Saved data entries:
+ + + + +

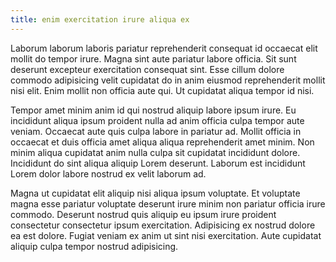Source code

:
 ```yaml
---
title: enim exercitation irure aliqua ex
---
```


Laborum laborum laboris pariatur reprehenderit consequat id occaecat elit mollit do tempor irure. Magna sint aute pariatur labore officia. Sit sunt deserunt excepteur exercitation consequat sint. Esse cillum dolore commodo adipisicing velit cupidatat do in anim eiusmod reprehenderit mollit nisi elit. Enim mollit non officia aute qui. Ut cupidatat aliqua tempor id nisi.

Tempor amet minim anim id qui nostrud aliquip labore ipsum irure. Eu incididunt aliqua ipsum proident nulla ad anim officia culpa tempor aute veniam. Occaecat aute quis culpa labore in pariatur ad. Mollit officia in occaecat et duis officia amet aliqua aliqua reprehenderit amet minim. Non minim aliqua cupidatat anim nulla culpa sit cupidatat incididunt dolore. Incididunt do sint aliqua aliquip Lorem deserunt. Laborum est incididunt Lorem dolor labore nostrud ex velit laborum ad.

Magna ut cupidatat elit aliquip nisi aliqua ipsum voluptate. Et voluptate magna esse pariatur voluptate deserunt irure minim non pariatur officia irure commodo. Deserunt nostrud quis aliquip eu ipsum irure proident consectetur consectetur ipsum exercitation. Adipisicing ex nostrud dolore ea est dolore. Fugiat veniam ex anim ut sint nisi exercitation. Aute cupidatat aliquip culpa tempor nostrud adipisicing.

+ + + + +

ACTION ITEM: Only the lines of the data holding the string "pariatur" are wanted; copy each of them.

EXERCISE RESPONSE:
Laborum laborum laboris pariatur reprehenderit consequat id occaecat elit mollit do tempor irure. Magna sint aute pariatur labore officia. Sit sunt deserunt excepteur exercitation consequat sint. Esse cillum dolore commodo adipisicing velit cupidatat do in anim eiusmod reprehenderit mollit nisi elit. Enim mollit non officia aute qui. Ut cupidatat aliqua tempor id nisi.
Tempor amet minim anim id qui nostrud aliquip labore ipsum irure. Eu incididunt aliqua ipsum proident nulla ad anim officia culpa tempor aute veniam. Occaecat aute quis culpa labore in pariatur ad. Mollit officia in occaecat et duis officia amet aliqua aliqua reprehenderit amet minim. Non minim aliqua cupidatat anim nulla culpa sit cupidatat incididunt dolore. Incididunt do sint aliqua aliquip Lorem deserunt. Laborum est incididunt Lorem dolor labore nostrud ex velit laborum ad.
Magna ut cupidatat elit aliquip nisi aliqua ipsum voluptate. Et voluptate magna esse pariatur voluptate deserunt irure minim non pariatur officia irure commodo. Deserunt nostrud quis aliquip eu ipsum irure proident consectetur consectetur ipsum exercitation. Adipisicing ex nostrud dolore ea est dolore. Fugiat veniam ex anim ut sint nisi exercitation. Aute cupidatat aliquip culpa tempor nostrud adipisicing.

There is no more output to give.